When the waters of the Great Flood finally subsided, Noah sought a way to determine whether “the waters had abated from upon the earth,”1 which would allow him and the other inhabitants of the Ark to leave. He sent a raven and later a dove, and each returned empty-handed, leaving Noah with the impression that it was still inopportune for him to exit the Ark.

Finally, he sent out a second dove, which famously returned with the “plucked leaf of an olive tree in its mouth,”2 convincing Noah that the ground was dry enough for him to leave. But the story does not say where the dove found the leaf, nor how this convinced Noah that it was safe to unseal the door of the vessel that had kept him and his family safe for an entire year.

The story relates in detail how there was an intense downpour for 40 days and nights, and that the water overwhelmed the land for 150 days, destroying everything in its wake. Such was the power of the floodwaters that everything was “wiped out,”3 dissolved, and erased.4 How, then, was there a tree mature enough to sprout leaves?

Most astonishing is that the great commentator Rashi does not even address this question.

The Midrash,5 on the other hand, offers two explanations: 1) That it was found in the Garden of Eden, beyond the flood’s reach, or 2) It was found in the Land of Israel which was unaffected by the flood.

It is completely understandable that Rashi does not offer those explanations, because he would regard them as inconsistent with the simple reading of the Biblical text.

Firstly, if parts of the region remained unflooded, why would Noah’s ark end up on the top of Mount Ararat and not have landed in those places where there was little or no water? Secondly, there isn’t any indication in the Torah’s text that the Land of Israel or any other area was spared the ravages of the deluge.

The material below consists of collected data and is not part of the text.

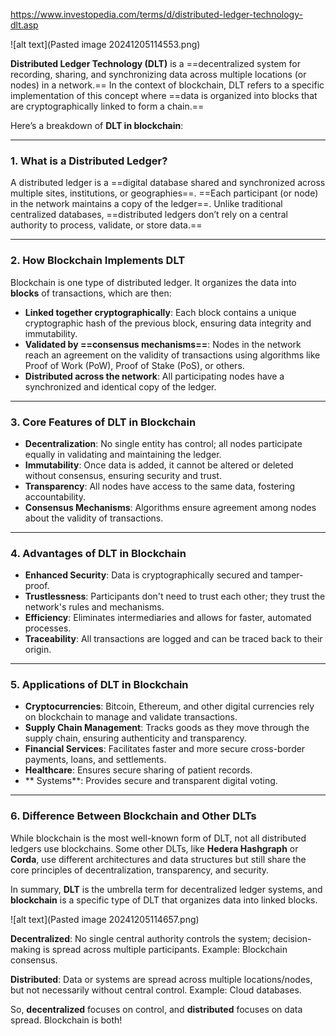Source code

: https://www.investopedia.com/terms/d/distributed-ledger-technology-dlt.asp

![alt text](Pasted image 20241205114553.png)

**Distributed Ledger Technology (DLT)** is a ==decentralized system for recording, sharing, and synchronizing data across multiple locations (or nodes) in a network.== In the context of blockchain, DLT refers to a specific implementation of this concept where ==data is organized into blocks that are cryptographically linked to form a chain.==

Here’s a breakdown of **DLT in blockchain**:

---

### 1. **What is a Distributed Ledger?**

A distributed ledger is a ==digital database shared and synchronized across multiple sites, institutions, or geographies==. ==Each participant (or node) in the network maintains a copy of the ledger==. Unlike traditional centralized databases, ==distributed ledgers don’t rely on a central authority to process, validate, or store data.==

---

### 2. **How Blockchain Implements DLT**

Blockchain is one type of distributed ledger. It organizes the data into **blocks** of transactions, which are then:

- **Linked together cryptographically**: Each block contains a unique cryptographic hash of the previous block, ensuring data integrity and immutability.
- **Validated by ==consensus mechanisms==**: Nodes in the network reach an agreement on the validity of transactions using algorithms like Proof of Work (PoW), Proof of Stake (PoS), or others.
- **Distributed across the network**: All participating nodes have a synchronized and identical copy of the ledger.

---

### 3. **Core Features of DLT in Blockchain**

- **Decentralization**: No single entity has control; all nodes participate equally in validating and maintaining the ledger.
- **Immutability**: Once data is added, it cannot be altered or deleted without consensus, ensuring security and trust.
- **Transparency**: All nodes have access to the same data, fostering accountability.
- **Consensus Mechanisms**: Algorithms ensure agreement among nodes about the validity of transactions.

---

### 4. **Advantages of DLT in Blockchain**

- **Enhanced Security**: Data is cryptographically secured and tamper-proof.
- **Trustlessness**: Participants don't need to trust each other; they trust the network's rules and mechanisms.
- **Efficiency**: Eliminates intermediaries and allows for faster, automated processes.
- **Traceability**: All transactions are logged and can be traced back to their origin.

---

### 5. **Applications of DLT in Blockchain**

- **Cryptocurrencies**: Bitcoin, Ethereum, and other digital currencies rely on blockchain to manage and validate transactions.
- **Supply Chain Management**: Tracks goods as they move through the supply chain, ensuring authenticity and transparency.
- **Financial Services**: Facilitates faster and more secure cross-border payments, loans, and settlements.
- **Healthcare**: Ensures secure sharing of patient records.
- **
Systems**: Provides secure and transparent digital voting.

---

### 6. **Difference Between Blockchain and Other DLTs**

While blockchain is the most well-known form of DLT, not all distributed ledgers use blockchains. Some other DLTs, like **Hedera Hashgraph** or **Corda**, use different architectures and data structures but still share the core principles of decentralization, transparency, and security.

In summary, **DLT** is the umbrella term for decentralized ledger systems, and **blockchain** is a specific type of DLT that organizes data into linked blocks.

![alt text](Pasted image 20241205114657.png)

**Decentralized**: No single central authority controls the system; decision-making is spread across multiple participants. Example: Blockchain consensus.

**Distributed**: Data or systems are spread across multiple locations/nodes, but not necessarily without central control. Example: Cloud databases.

So, **decentralized** focuses on control, and **distributed** focuses on data spread. Blockchain is both!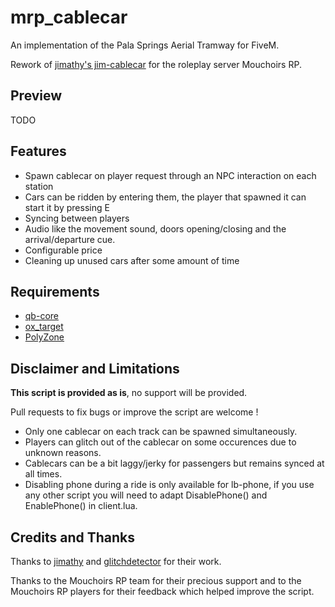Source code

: # mrp_cablecar

An implementation of the Pala Springs Aerial Tramway for FiveM.

Rework of [jimathy's jim-cablecar](https://github.com/jimathy/jim-cablecar) for the roleplay server Mouchoirs RP.

## Preview
TODO

## Features
- Spawn cablecar on player request through an NPC interaction on each station
- Cars can be ridden by entering them, the player that spawned it can start it by pressing E
- Syncing between players
- Audio like the movement sound, doors opening/closing and the arrival/departure cue.
- Configurable price
- Cleaning up unused cars after some amount of time

## Requirements
- [qb-core](https://github.com/qbcore-framework/qb-core)
- [ox_target](https://github.com/overextended/ox_target)
- [PolyZone](https://github.com/mkafrin/PolyZone)

## Disclaimer and Limitations

**This script is provided as is**, no support will be provided.

Pull requests to fix bugs or improve the script are welcome !

- Only one cablecar on each track can be spawned simultaneously.
- Players can glitch out of the cablecar on some occurences due to unknown reasons.
- Cablecars can be a bit laggy/jerky for passengers but remains synced at all times.
- Disabling phone during a ride is only available for lb-phone, if you use any other script you will need to adapt DisablePhone() and EnablePhone() in client.lua.

## Credits and Thanks
Thanks to [jimathy](https://github.com/jimathy) and [glitchdetector](https://github.com/glitchdetector) for their work.

Thanks to the Mouchoirs RP team for their precious support and to the Mouchoirs RP players for their feedback which helped improve the script.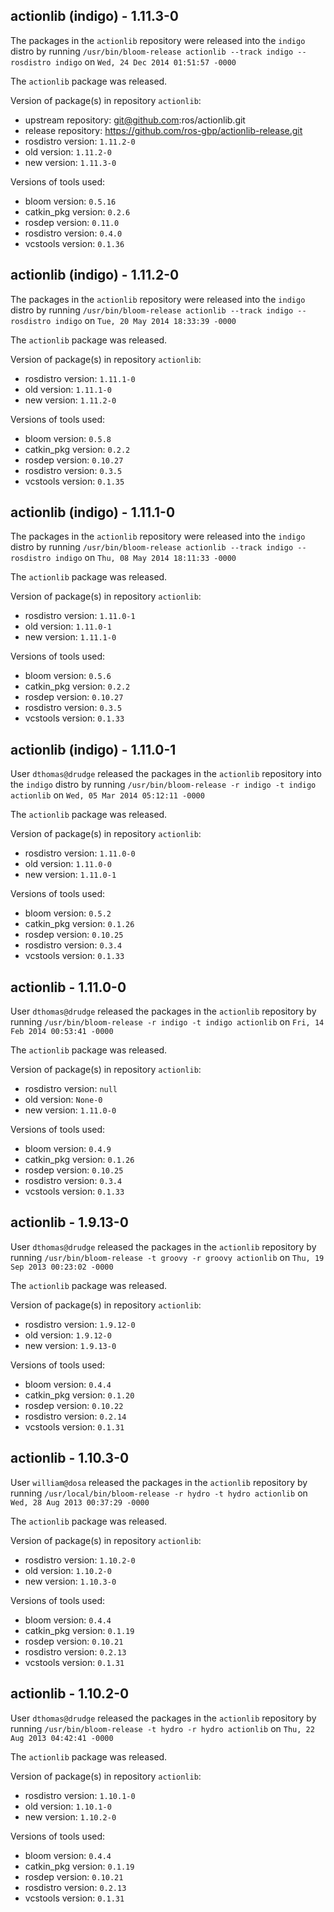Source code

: ## actionlib (indigo) - 1.11.3-0

The packages in the `actionlib` repository were released into the `indigo` distro by running `/usr/bin/bloom-release actionlib --track indigo --rosdistro indigo` on `Wed, 24 Dec 2014 01:51:57 -0000`

The `actionlib` package was released.

Version of package(s) in repository `actionlib`:
- upstream repository: git@github.com:ros/actionlib.git
- release repository: https://github.com/ros-gbp/actionlib-release.git
- rosdistro version: `1.11.2-0`
- old version: `1.11.2-0`
- new version: `1.11.3-0`

Versions of tools used:
- bloom version: `0.5.16`
- catkin_pkg version: `0.2.6`
- rosdep version: `0.11.0`
- rosdistro version: `0.4.0`
- vcstools version: `0.1.36`


## actionlib (indigo) - 1.11.2-0

The packages in the `actionlib` repository were released into the `indigo` distro by running `/usr/bin/bloom-release actionlib --track indigo --rosdistro indigo` on `Tue, 20 May 2014 18:33:39 -0000`

The `actionlib` package was released.

Version of package(s) in repository `actionlib`:
- rosdistro version: `1.11.1-0`
- old version: `1.11.1-0`
- new version: `1.11.2-0`

Versions of tools used:
- bloom version: `0.5.8`
- catkin_pkg version: `0.2.2`
- rosdep version: `0.10.27`
- rosdistro version: `0.3.5`
- vcstools version: `0.1.35`


## actionlib (indigo) - 1.11.1-0

The packages in the `actionlib` repository were released into the `indigo` distro by running `/usr/bin/bloom-release actionlib --track indigo --rosdistro indigo` on `Thu, 08 May 2014 18:11:33 -0000`

The `actionlib` package was released.

Version of package(s) in repository `actionlib`:
- rosdistro version: `1.11.0-1`
- old version: `1.11.0-1`
- new version: `1.11.1-0`

Versions of tools used:
- bloom version: `0.5.6`
- catkin_pkg version: `0.2.2`
- rosdep version: `0.10.27`
- rosdistro version: `0.3.5`
- vcstools version: `0.1.33`


## actionlib (indigo) - 1.11.0-1

User `dthomas@drudge` released the packages in the `actionlib` repository into the `indigo` distro by running `/usr/bin/bloom-release -r indigo -t indigo actionlib` on `Wed, 05 Mar 2014 05:12:11 -0000`

The `actionlib` package was released.

Version of package(s) in repository `actionlib`:
- rosdistro version: `1.11.0-0`
- old version: `1.11.0-0`
- new version: `1.11.0-1`

Versions of tools used:
- bloom version: `0.5.2`
- catkin_pkg version: `0.1.26`
- rosdep version: `0.10.25`
- rosdistro version: `0.3.4`
- vcstools version: `0.1.33`


## actionlib - 1.11.0-0

User `dthomas@drudge` released the packages in the `actionlib` repository by running `/usr/bin/bloom-release -r indigo -t indigo actionlib` on `Fri, 14 Feb 2014 00:53:41 -0000`

The `actionlib` package was released.

Version of package(s) in repository `actionlib`:
- rosdistro version: `null`
- old version: `None-0`
- new version: `1.11.0-0`

Versions of tools used:
- bloom version: `0.4.9`
- catkin_pkg version: `0.1.26`
- rosdep version: `0.10.25`
- rosdistro version: `0.3.4`
- vcstools version: `0.1.33`


## actionlib - 1.9.13-0

User `dthomas@drudge` released the packages in the `actionlib` repository by running `/usr/bin/bloom-release -t groovy -r groovy actionlib` on `Thu, 19 Sep 2013 00:23:02 -0000`

The `actionlib` package was released.

Version of package(s) in repository `actionlib`:
- rosdistro version: `1.9.12-0`
- old version: `1.9.12-0`
- new version: `1.9.13-0`

Versions of tools used:
- bloom version: `0.4.4`
- catkin_pkg version: `0.1.20`
- rosdep version: `0.10.22`
- rosdistro version: `0.2.14`
- vcstools version: `0.1.31`


## actionlib - 1.10.3-0

User `william@dosa` released the packages in the `actionlib` repository by running `/usr/local/bin/bloom-release -r hydro -t hydro actionlib` on `Wed, 28 Aug 2013 00:37:29 -0000`

The `actionlib` package was released.

Version of package(s) in repository `actionlib`:
- rosdistro version: `1.10.2-0`
- old version: `1.10.2-0`
- new version: `1.10.3-0`

Versions of tools used:
- bloom version: `0.4.4`
- catkin_pkg version: `0.1.19`
- rosdep version: `0.10.21`
- rosdistro version: `0.2.13`
- vcstools version: `0.1.31`


## actionlib - 1.10.2-0

User `dthomas@drudge` released the packages in the `actionlib` repository by running `/usr/bin/bloom-release -t hydro -r hydro actionlib` on `Thu, 22 Aug 2013 04:42:41 -0000`

The `actionlib` package was released.

Version of package(s) in repository `actionlib`:
- rosdistro version: `1.10.1-0`
- old version: `1.10.1-0`
- new version: `1.10.2-0`

Versions of tools used:
- bloom version: `0.4.4`
- catkin_pkg version: `0.1.19`
- rosdep version: `0.10.21`
- rosdistro version: `0.2.13`
- vcstools version: `0.1.31`


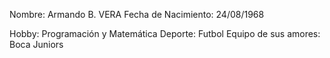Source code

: Nombre: Armando B. VERA
Fecha de Nacimiento: 24/08/1968

Hobby: Programación y Matemática
Deporte: Futbol
Equipo de sus amores: Boca Juniors

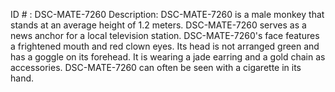 ID # : DSC-MATE-7260
Description: DSC-MATE-7260 is a male monkey that stands at an average height of 1.2 meters. DSC-MATE-7260 serves as a news anchor for a local television station. DSC-MATE-7260's face features a frightened mouth and red clown eyes. Its head is not arranged green and has a goggle on its forehead. It is wearing a jade earring and a gold chain as accessories. DSC-MATE-7260 can often be seen with a cigarette in its hand. 
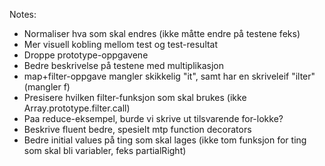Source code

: Notes:

- Normaliser hva som skal endres (ikke måtte endre på testene feks)
- Mer visuell kobling mellom test og test-resultat
- Droppe prototype-oppgavene
- Bedre beskrivelse på testene med multiplikasjon
- map+filter-oppgave mangler skikkelig "it", samt har en skriveleif "ilter" (mangler f)
- Presisere hvilken filter-funksjon som skal brukes (ikke Array.prototype.filter.call)
- Paa reduce-eksempel, burde vi skrive ut tilsvarende for-lokke?
- Beskrive fluent bedre, spesielt mtp function decorators
- Bedre initial values på ting som skal lages (ikke tom funksjon for ting som skal bli variabler, feks partialRight)

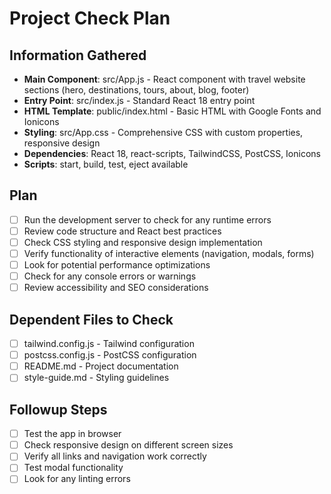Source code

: # Project Check Plan

## Information Gathered
- **Main Component**: src/App.js - React component with travel website sections (hero, destinations, tours, about, blog, footer)
- **Entry Point**: src/index.js - Standard React 18 entry point
- **HTML Template**: public/index.html - Basic HTML with Google Fonts and Ionicons
- **Styling**: src/App.css - Comprehensive CSS with custom properties, responsive design
- **Dependencies**: React 18, react-scripts, TailwindCSS, PostCSS, Ionicons
- **Scripts**: start, build, test, eject available

## Plan
- [ ] Run the development server to check for any runtime errors
- [ ] Review code structure and React best practices
- [ ] Check CSS styling and responsive design implementation
- [ ] Verify functionality of interactive elements (navigation, modals, forms)
- [ ] Look for potential performance optimizations
- [ ] Check for any console errors or warnings
- [ ] Review accessibility and SEO considerations

## Dependent Files to Check
- [ ] tailwind.config.js - Tailwind configuration
- [ ] postcss.config.js - PostCSS configuration
- [ ] README.md - Project documentation
- [ ] style-guide.md - Styling guidelines

## Followup Steps
- [ ] Test the app in browser
- [ ] Check responsive design on different screen sizes
- [ ] Verify all links and navigation work correctly
- [ ] Test modal functionality
- [ ] Look for any linting errors
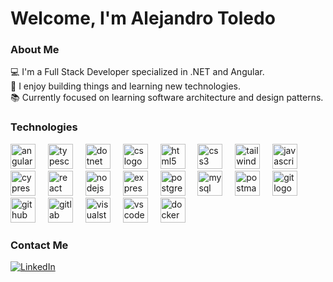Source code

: # Welcome, I'm Alejandro Toledo

### About Me
💻 I'm a Full Stack Developer specialized in .NET and Angular.  
🚀 I enjoy building things and learning new technologies.  
📚 Currently focused on learning software architecture and design patterns. 

### Technologies
<div align="left">
  <img src="https://skillicons.dev/icons?i=angular" height="40" alt="angular logo"/>
  <img width="12"/>
  <img src="https://skillicons.dev/icons?i=ts" height="40" alt="typescript logo"/>
  <img width="12"/>
  <img src="https://skillicons.dev/icons?i=dotnet" height="40" alt="dotnet logo"/>
  <img width="12"/>
  <img src="https://skillicons.dev/icons?i=cs" height="40" alt="cs logo"/>
  <img width="12"/>
  <img src="https://skillicons.dev/icons?i=html" height="40" alt="html5 logo"/>
  <img width="12"/>
  <img src="https://skillicons.dev/icons?i=css" height="40" alt="css3 logo"/>
  <img width="12"/>
  <img src="https://skillicons.dev/icons?i=tailwind" height="40" alt="tailwindcss logo"/>
  <img width="12"/>
  <img src="https://skillicons.dev/icons?i=js" height="40" alt="javascript logo"/>
  <img width="12"/>
  <img src="https://skillicons.dev/icons?i=cypress" height="40" alt="cypress logo"/>
  <img width="12"/>
  <img src="https://skillicons.dev/icons?i=react" height="40" alt="react logo"/>
  <img width="12"/>
  <img src="https://skillicons.dev/icons?i=nodejs" height="40" alt="nodejs logo"/>
  <img width="12"/>
  <img src="https://skillicons.dev/icons?i=express" height="40" alt="express logo"/>
  <img width="12"/>
  <img src="https://skillicons.dev/icons?i=postgres" height="40" alt="postgresql logo"/>
  <img width="12"/>
  <img src="https://skillicons.dev/icons?i=mysql" height="40" alt="mysql logo"/>
  <img width="12"/>
  <img src="https://skillicons.dev/icons?i=postman" height="40" alt="postman logo"/>
  <img width="12"/>
  <img src="https://skillicons.dev/icons?i=git" height="40" alt="git logo"/>
  <img width="12"/>
  <img src="https://skillicons.dev/icons?i=github" height="40" alt="github logo"/>
  <img width="12"/>
  <img src="https://skillicons.dev/icons?i=gitlab" height="40" alt="gitlab logo"/>
  <img width="12"/>
  <img src="https://skillicons.dev/icons?i=visualstudio" height="40" alt="visualstudio logo"/>
  <img width="12"/>
  <img src="https://skillicons.dev/icons?i=vscode" height="40" alt="vscode logo"/>
  <img width="12"/>
  <img src="https://skillicons.dev/icons?i=docker" height="40" alt="docker logo"/>
<div/>


### Contact Me
[![LinkedIn](https://img.shields.io/badge/LinkedIn-blue?style=for-the-badge&logo=linkedin&logoColor=white)](https://www.linkedin.com/in/alejandrotoledodev/)
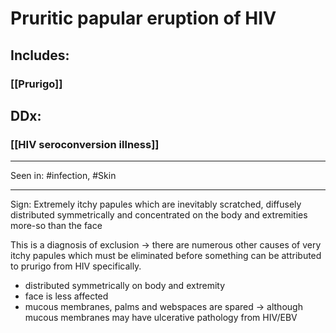 # Pruritic papular eruption of HIV
## Includes:
### [[Prurigo]]

## DDx:
### [[HIV seroconversion illness]]

---
Seen in: #infection, #Skin 

---

Sign: Extremely itchy papules which are inevitably scratched, diffusely distributed symmetrically and concentrated on the body and extremities more-so than the face

This is a diagnosis of exclusion → there are numerous other causes of very itchy papules which must be eliminated before something can be attributed to prurigo from HIV specifically.

- distributed symmetrically on body and extremity
- face is less affected
- mucous membranes, palms and webspaces are spared → although mucous membranes may have ulcerative pathology from HIV/EBV
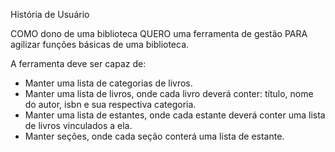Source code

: História de Usuário

COMO dono de uma biblioteca QUERO uma ferramenta de gestão PARA agilizar funções
básicas de uma biblioteca.

A ferramenta deve ser capaz de:

- Manter uma lista de categorias de livros.
- Manter uma lista de livros, onde cada livro deverá conter: título, nome do autor, isbn e
sua respectiva categoria.
- Manter uma lista de estantes, onde cada estante deverá conter uma lista de livros
vinculados a ela.
- Manter seções, onde cada seção conterá uma lista de estante.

But there is a far more fundamental problem with the Midrashic explanations: If indeed the dove was able to get the olive leaf from a distant area that hadn’t been flooded, how would Noah be able to draw any useful conclusion from that as to the conditions where he was situated? After all, how is dry land one thousand miles away – the approximate distance between Mount Ararat and Israel – going to help Noah as he contemplates stepping out of his Ark?

So we are back to our question: Where did the dove get the leaf from?

And how did Noah decide based upon the leaf that it was suitable to leave the ark and return to dry land? Is it not possible that the dove retrieved the leaf from a tall tree on the top of a mountain? How would the possession of a leaf have demonstrated that the ground below was now dry? Perhaps, even, the dove found the leaf floating on the water?

Due to these highly challenging questions, the Rebbe draws a conclusion that completely transforms our understanding of the episode. It is generally assumed that this leaf had survived the flood, and that since the water level had lowered, it was now accessible to the dove.

The Rebbe proposes a totally different understanding: The leaf found by the dove was a brand-new leaf that had grown after the flood. The finding of such a leaf would indeed suggest that the water had totally subsided, as it would have taken a good while for a new leaf to grow.

Noah would surely have had no difficulty recognizing that this was a new leaf, and not one that had miraculously survived the flood, as an old leaf that had been floating in water for so many months would look very different to one that had just been plucked.

If it was a new leaf, that would easily explain how the dove found a leaf even if everything had been destroyed. It would also comfortably explain how the leaf would satisfy Noah that it was okay to make his way out of the Ark.

But we may still ask: How do we know that it was a newly grown leaf? And – if this is indeed the explanation – why did Rashi not tell us this?

The answer to both questions is the same: The text of the Torah strongly hints at this explanation.

How so?

The Torah tells us that the dove had a “plucked leaf of an olive tree in its mouth.” But this short phrase has two strange things about it.

Firstly, the dove had a leaf in its mouth; what is this thing about being “plucked”? One would normally say that the bird had a leaf in its mouth, and it would be fully understood what the meaning was. There seems to be no need or point in saying it was “plucked”; why does that matter?

Secondly, why are we told that the leaf was from an olive tree? Olive trees were, and still are, very common in that part of the world. In what way is it relevant to know the species of tree?

Unless, of course, those details are central to the story. The Torah is stating quite clearly that Noah knew that the leaf had been “plucked.” In other words, Noah realized that it was a freshly grown leaf that the dove had recently removed from the tree.

But how did the tree survive the flood? Had not everything been destroyed? That is why the Torah highlights that it was an olive tree, which are known to be uniquely hardy and resilient.6 It is therefore not unreasonable that at least a few olive trees would have survived.

So, Rashi felt that by saying that the leaf had been a) plucked, and b) from an olive tree, the text makes it clear that this was a new leaf from a tree that had survived, and he did not feel it necessary to comment.

Think about it: Here we are worrying so much about how the dove got the leaf and how Noah knew from the leaf that it was safe to leave, and it turns out that the answer was there all along if only we knew how to look! This is true about so many of the Torah’s teachings: the answers are ready waiting for us—we just need to pay a little attention and we will discover that our questions entirely disappear.

Adapted from Likutei Sichot, vol. 10, Parshat Noach III.